Top of Extracted material

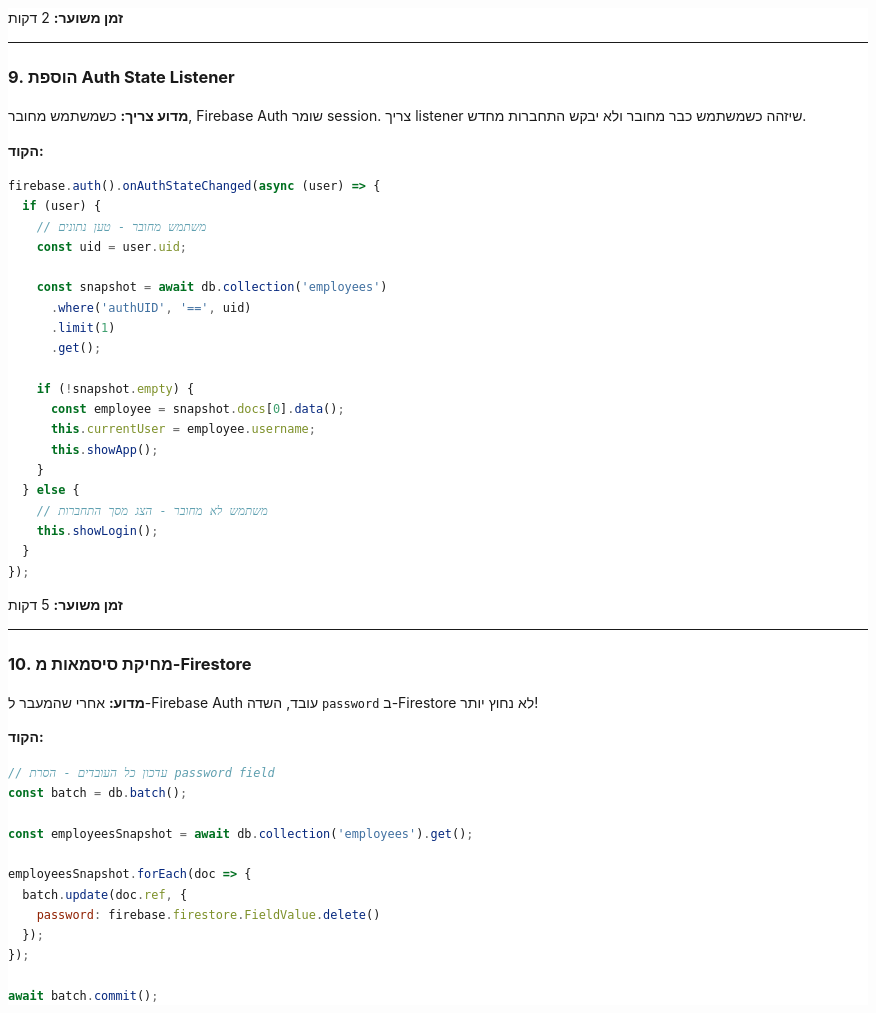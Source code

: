 **זמן משוער:** 2 דקות

---

### 9. הוספת Auth State Listener

**מדוע צריך:**
כשמשתמש מחובר, Firebase Auth שומר session. צריך listener שיזהה כשמשתמש כבר מחובר ולא יבקש התחברות מחדש.

**הקוד:**
```javascript
firebase.auth().onAuthStateChanged(async (user) => {
  if (user) {
    // משתמש מחובר - טען נתונים
    const uid = user.uid;

    const snapshot = await db.collection('employees')
      .where('authUID', '==', uid)
      .limit(1)
      .get();

    if (!snapshot.empty) {
      const employee = snapshot.docs[0].data();
      this.currentUser = employee.username;
      this.showApp();
    }
  } else {
    // משתמש לא מחובר - הצג מסך התחברות
    this.showLogin();
  }
});
```

**זמן משוער:** 5 דקות

---

### 10. מחיקת סיסמאות מ-Firestore

**מדוע:**
אחרי שהמעבר ל-Firebase Auth עובד, השדה `password` ב-Firestore לא נחוץ יותר!

**הקוד:**
```javascript
// עדכון כל העובדים - הסרת password field
const batch = db.batch();

const employeesSnapshot = await db.collection('employees').get();

employeesSnapshot.forEach(doc => {
  batch.update(doc.ref, {
    password: firebase.firestore.FieldValue.delete()
  });
});

await batch.commit();
```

Bottom of Extracted material

Exercise requirements
Write the listing out again in full and unchanged, minus any pictures.

Task solution
Source code

: **זמן משוער:** 2 דקות

---

### 9. הוספת Auth State Listener

**מדוע צריך:**
כשמשתמש מחובר, Firebase Auth שומר session. צריך listener שיזהה כשמשתמש כבר מחובר ולא יבקש התחברות מחדש.

**הקוד:**
```javascript
firebase.auth().onAuthStateChanged(async (user) => {
  if (user) {
    // משתמש מחובר - טען נתונים
    const uid = user.uid;

    const snapshot = await db.collection('employees')
      .where('authUID', '==', uid)
      .limit(1)
      .get();

    if (!snapshot.empty) {
      const employee = snapshot.docs[0].data();
      this.currentUser = employee.username;
      this.showApp();
    }
  } else {
    // משתמש לא מחובר - הצג מסך התחברות
    this.showLogin();
  }
});
```

**זמן משוער:** 5 דקות

---

### 10. מחיקת סיסמאות מ-Firestore

**מדוע:**
אחרי שהמעבר ל-Firebase Auth עובד, השדה `password` ב-Firestore לא נחוץ יותר!

**הקוד:**
```javascript
// עדכון כל העובדים - הסרת password field
const batch = db.batch();

const employeesSnapshot = await db.collection('employees').get();

employeesSnapshot.forEach(doc => {
  batch.update(doc.ref, {
    password: firebase.firestore.FieldValue.delete()
  });
});

await batch.commit();
```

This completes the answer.